Task instructions >> Your output should be the complete listing, word for word, with no pictures in it.

Records >>
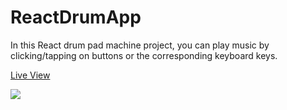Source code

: # ReactDrumApp
In this React drum pad machine project, you can play music by clicking/tapping on buttons or the corresponding keyboard keys.

[Live View](https://ckhgueye.github.io/ReactDrumApp/)


<img src="https://user-images.githubusercontent.com/83069563/216317999-f6471f00-2a5a-41d5-a1c3-20b0cb744e91.png">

Your solution >>
Source code

: # ReactDrumApp
In this React drum pad machine project, you can play music by clicking/tapping on buttons or the corresponding keyboard keys.

[Live View](https://ckhgueye.github.io/ReactDrumApp/)


<img src="https://user-images.githubusercontent.com/83069563/216317999-f6471f00-2a5a-41d5-a1c3-20b0cb744e91.png">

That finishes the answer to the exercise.